Sobre todo la gran tradición bíblica impulsa al fiel a dirigirse con frecuencia a Dios, a fin de que le conceda la luz y la fuerza necesarias para hacer el bien. Así reza el salmista en el Salmo 119: «Muéstrame, Señor, el camino de tus leyes, y lo seguiré puntualmente; enséñame a cumplir tu voluntad, y a guardarla de todo corazón; guíame por la senda de tus mandatos, porque ella es mi gozo (...). Aparta mis ojos de las vanidades, dame vida con tu palabra» (w. 33-35. 37).

4. Así pues, en la experiencia religiosa universal, y especialmente en la transmitida por la Biblia, encontramos la conciencia del primado de Dios que va en busca del hombre para guiarlo hacia el horizonte de su luz y de su misterio. En el principio está la Palabra que rompe el silencio de la nada, la «buena voluntad» de Dios (cf. Lc 2, 14), que jamás abandona a la criatura a su propio destino.

Evidentemente, este comienzo absoluto no suprime la necesidad de la acción humana, no elimina el compromiso de una respuesta por parte del hombre, el cual es invitado a dejarse alcanzar por Dios y a abrirle la puerta de su vida, pero que también tiene la posibilidad de rechazar esa invitación. A este respecto, son estupendas las palabras que el Apocalipsis pone en los labios de Cristo: «Mira que estoy a la puerta y llamo; si alguno oye mi voz y me abre la puerta, entraré en su casa y cenaré con él y él conmigo» (Ap 3, 20). Si Cristo no recorriera los caminos del mundo, permaneceríamos solitarios en nuestro horizonte limitado. Pero es preciso que le abramos nuestra puerta, para que comparta nuestra mesa, en comunión de vida y amor.

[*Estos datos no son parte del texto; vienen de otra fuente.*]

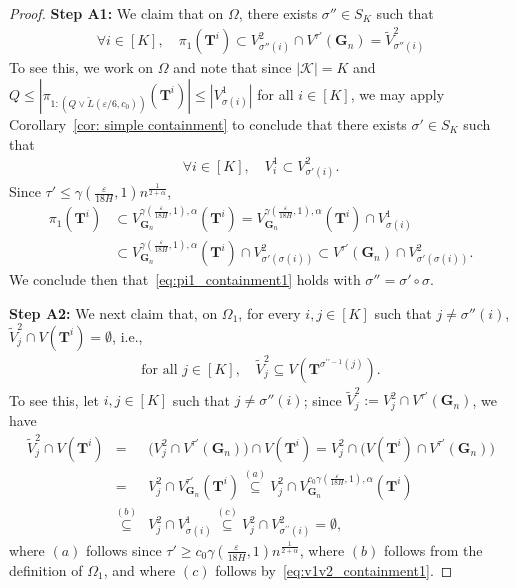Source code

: \documentclass[twoside,11pt]{article}
\theoremstyle{remark}
\begin{document}
\begin{proof}
\textbf{Step A1:} We claim that on $\Omega$, there exists $\sigma'' \in S_K$ such that
\begin{align}
\forall i \in [K], \quad \pi_1(\bm{T}^{i}) \subset V_{\sigma''(i)}^2 \cap V^{\tau'}(\bm{G}_n) = \tilde{V}_{\sigma''(i)}^2\label{eq:pi1_containment1}
\end{align}
To see this, we work on $\Omega$ and note that since $|\mathcal{K}| = K$ and $Q \leq |\pi_{1:(Q \vee {\tilde{L}(\varepsilon/6, c_0)})}(\bm{T}^{i}) | \leq |V_{\sigma(i)}^1|$ for all $i \in [K]$, we may apply Corollary~\ref{cor: simple containment} to conclude that there exists $\sigma' \in S_K$ such that 
\begin{align}
\forall i \in [K], \quad V_i^1 \subset V_{\sigma'(i)}^2. \label{eq:v1v2_containment1}
\end{align}
Since $\tau' \leq \gamma(\frac{\varepsilon}{18H}, 1) n^{\frac{1}{2+\alpha}}$, 
\begin{align*}
\pi_1(\bm{T}^i) &\subset V_{\bm{G}_n}^{\gamma(\frac{\varepsilon}{18H}, 1), \alpha}(\bm{T}^i) = V_{\bm{G}_n}^{\gamma(\frac{\varepsilon}{18H}, 1), \alpha}(\bm{T}^i) \cap V_{\sigma(i)}^1 \\
%
&\subset V_{\bm{G}_n}^{\gamma(\frac{\varepsilon}{18H}, 1), \alpha}(\bm{T}^i) \cap V_{\sigma'(\sigma(i))}^2 \subset V^{\tau'}(\bm{G}_n) \cap V_{\sigma'(\sigma(i))}^2. 
\end{align*}
We conclude then that~\eqref{eq:pi1_containment1} holds with $\sigma'' = \sigma' \circ \sigma$.


\textbf{Step A2:} We next claim that, on $\Omega_1$, for every $i,j \in [K]$ such that $j \neq \sigma''(i)$, $\tilde{V}^2_{j} \cap V(\bm{T}^i) =\emptyset$, i.e., 
\begin{align}
\text{for all $j \in [K]$},\quad \tilde{V}^2_{j}\subseteq V(\bm{T}^{\sigma^{\prime\prime -1}(j)}). 
\label{eq: tilde vj2 well classified 2}
\end{align}
To see this, let $i, j \in [K]$ such that $j \neq \sigma''(i)$; since $\tilde{V}_{j}^2:=V_{j}^2 \cap V^{\tau'}(\bm{G}_n)$, we have 
%
\begin{eqnarray}
\label{eq: tilde vj2 well classified}
\nonumber
\tilde{V}_{j}^2 \cap V(\bm{T}^i)&=& \bigr({V}_{j}^2 \cap V^{\tau'}(\bm{G}_n)\bigr) \cap V(\bm{T}^i)={V}_{j}^2  \cap \bigr( V(\bm{T}^i)\cap V^{\tau'}(\bm{G}_n)\bigr)\\
\nonumber
&=& {V}_{j}^2 \cap V_{\bm G_n}^{\tau'}(\bm{T}^i) \stackrel{(a)}{\subseteq} {V}_{j}^2 \cap V_{\bm{G}_n}^{c_0 \gamma(\frac{\varepsilon}{18H},1),\alpha}(\bm{T}^i)\\
&\stackrel{(b)}{\subseteq} &{V}_{j}^2 \cap V^1_{\sigma(i)} \stackrel{(c)}{\subseteq} {V}_{j}^2 \cap V^2_{\sigma^{\prime\prime}(i)}=\emptyset,
\end{eqnarray}
where $(a)$ follows since $\tau' \geq c_0 \gamma(\frac{\varepsilon}{18H}, 1)n^{\frac{1}{2+\alpha}}$, where $(b)$ follows from the definition of $\Omega_1$, and where $(c)$ follows by~\eqref{eq:v1v2_containment1}.




\end{proof}
\end{document}

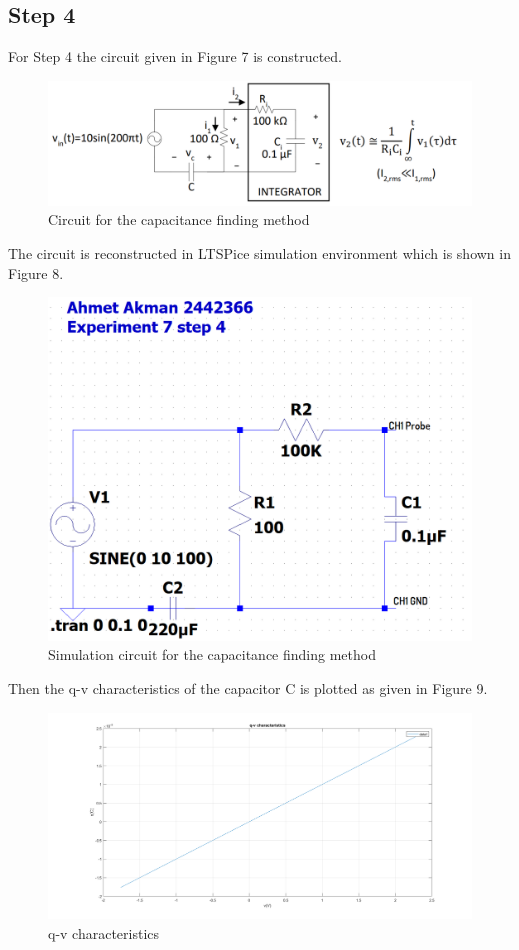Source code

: \documentclass[letterpaper,12pt]{article}
\begin{document}
\subsection{Step 4}
For Step 4 the circuit given  in Figure 7 is constructed. 
\begin{figure}[H]
	\centering
   \includegraphics[width=1\textwidth]{PRE4.png}
   \caption{Circuit for the capacitance finding method}
\end{figure}
The circuit is reconstructed in LTSPice simulation environment which is shown in Figure 8.
\begin{figure}[H]
	\centering
   \includegraphics[width=1\textwidth]{4_SCH.png}
   \caption{Simulation circuit for the capacitance finding method}
\end{figure}
Then the q-v characteristics of the capacitor C is plotted as given in Figure 9.
\begin{figure}[H]
	\centering
   \includegraphics[width=1\textwidth]{4a_plot.png}
   \caption{q-v characteristics}
\end{figure}
\end{document}
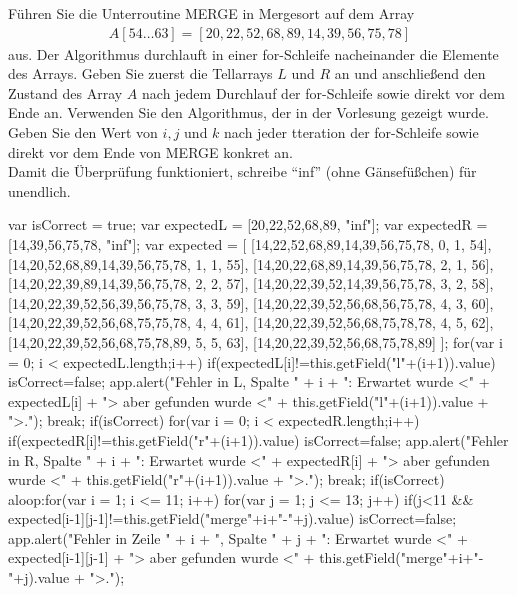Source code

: \documentclass[a4paper,12pt]{article}
\begin{document}
 
\noindent Führen Sie die Unterroutine MERGE in Mergesort auf dem Array
\begin{align*}
    A[54 \ldots 63]=[20,22,52,68,89,14,39,56,75,78]
\end{align*}
aus. Der Algorithmus durchlauft in einer for-Schleife nacheinander die Elemente des Arrays. Geben Sie zuerst die
Tellarrays $L$ und $R$ an und anschlie\ss{}end den Zustand des Array $A$ nach jedem Durchlauf der for-Schleife sowie direkt
vor dem Ende an. Verwenden Sie den Algorithmus, der in der Vorlesung gezeigt wurde. Geben Sie den Wert von $i, j$
und $k$ nach jeder tteration der for-Schleife sowie direkt vor dem Ende von MERGE konkret an.\\
Damit die Überprüfung funktioniert, schreibe "`inf"' (ohne Gänsefü\ss{}chen) für unendlich.
\def\textfieldwidth{.8cm}
\begin{defineJS}{\aNiceScript}
    var isCorrect = true;
    var expectedL = [20,22,52,68,89, "inf"];
    var expectedR = [14,39,56,75,78, "inf"];
    var expected = [
        [14,22,52,68,89,14,39,56,75,78, 0, 1, 54],
        [14,20,52,68,89,14,39,56,75,78, 1, 1, 55],
        [14,20,22,68,89,14,39,56,75,78, 2, 1, 56],
        [14,20,22,39,89,14,39,56,75,78, 2, 2, 57],
        [14,20,22,39,52,14,39,56,75,78, 3, 2, 58],
        [14,20,22,39,52,56,39,56,75,78, 3, 3, 59],
        [14,20,22,39,52,56,68,56,75,78, 4, 3, 60],
        [14,20,22,39,52,56,68,75,75,78, 4, 4, 61],
        [14,20,22,39,52,56,68,75,78,78, 4, 5, 62],
        [14,20,22,39,52,56,68,75,78,89, 5, 5, 63],
        [14,20,22,39,52,56,68,75,78,89]
        ];
    for(var i = 0; i < expectedL.length;i++){
        if(expectedL[i]!=this.getField("l"+(i+1)).value) {
            isCorrect=false;
            app.alert("Fehler in L, Spalte " + i + ": Erwartet wurde <" + expectedL[i] + "> aber gefunden wurde <" + this.getField("l"+(i+1)).value + ">.");
            break;
        }
    }
    if(isCorrect){
        for(var i = 0; i < expectedR.length;i++){
            if(expectedR[i]!=this.getField("r"+(i+1)).value) {
                isCorrect=false;
                app.alert("Fehler in R, Spalte " + i + ": Erwartet wurde <" + expectedR[i] + "> aber gefunden wurde <" + this.getField("r"+(i+1)).value + ">.");
                break;
            }
        }
    }
    if(isCorrect){
        aloop:for(var i = 1; i <= 11; i++) {
            for(var j = 1; j <= 13; j++) {
                if(j<11 && expected[i-1][j-1]!=this.getField("merge"+i+"-"+j).value){
                    isCorrect=false;
                    app.alert("Fehler in Zeile " + i + ", Spalte " + j + ": Erwartet wurde <" + expected[i-1][j-1] + "> aber gefunden wurde <" + this.getField("merge"+i+"-"+j).value  +  ">.");
}}}}
\end{defineJS}
\end{document}
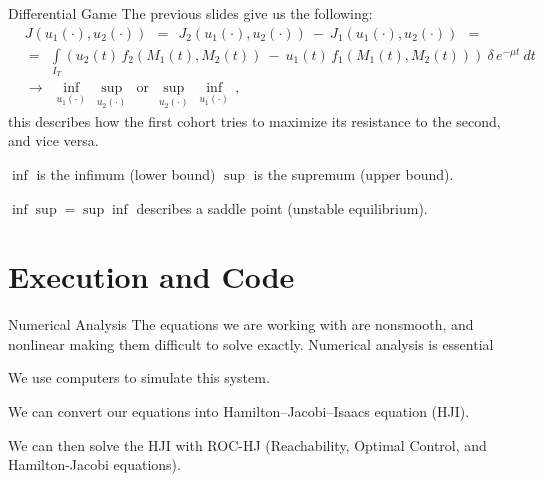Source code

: \documentclass{beamer}
\begin{document}
\begin{frame}{Differential Game}
    The previous slides give us the following:
    $$
    \begin{aligned}
    & J(u_1(\cdot), u_2(\cdot)) \:\: = \:\: J_2(u_1(\cdot), u_2(\cdot)) \: - \: J_1(u_1(\cdot), u_2(\cdot)) \:\: = \\
    & = \:\: \int\limits_{I_T} (u_2(t) \, f_2(M_1(t), M_2(t)) \: - \: u_1(t) \, f_1(M_1(t), M_2(t))) \: \delta \, e^{-\mu t} \: dt \:\:
    \\& \longrightarrow \:\: \inf_{u_1(\cdot)} \: \sup_{u_2(\cdot)} \:\: \mbox{or} \:\:
    \sup_{u_2(\cdot)} \: \inf_{u_1(\cdot)} \, ,
    \end{aligned}
    $$ \pause
    this describes how the first cohort tries to maximize its resistance to the second, and vice versa.\newline
    
    $\inf$ is the infimum (lower bound) $\sup$ is the supremum (upper bound).\newline
    
    $\inf\sup=\sup\inf$ describes a saddle point (unstable equilibrium).
    
\end{frame}

\section{Execution and Code}
\begin{frame}{Numerical Analysis}
    The equations we are working with are nonsmooth, and nonlinear making them difficult to solve exactly. Numerical analysis is essential \newline\pause

    We use computers to simulate this system. \newline\pause
    
    We can convert our equations into Hamilton--Jacobi--Isaacs equation (HJI). \newline\pause
    
    We can then solve the HJI with ROC-HJ (Reachability, Optimal Control, and Hamilton-Jacobi equations).
\end{frame}
\end{document}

5. El itinerario del encuentro entre Dios y el hombre se realizará bajo el signo del amor. Por una parte, el amor divino trinitario nos precede, nos envuelve, nos abre constantemente el camino que lleva a la casa paterna. En ella nos espera el Padre para abrazarnos, como en la parábola evangélica del «hijo pródigo», o mejor, del «Padre misericordioso» (cf. Lc 15, 11-32). Por otra, se nos pide que respondamos con amor fraterno al amor de Dios. En efecto, el apóstol san Juan, en su primera carta, nos exhorta: «Queridos, si Dios nos amó de esta manera, también nosotros. debemos amarnos unos a otros. (...) Dios es amor y quien permanece en el amor permanece en Dios y Dios en él» (Jn 4, 11. 16). De ese abrazo entre el amor divino y el humano florecen la salvación, la vida y la alegría eterna.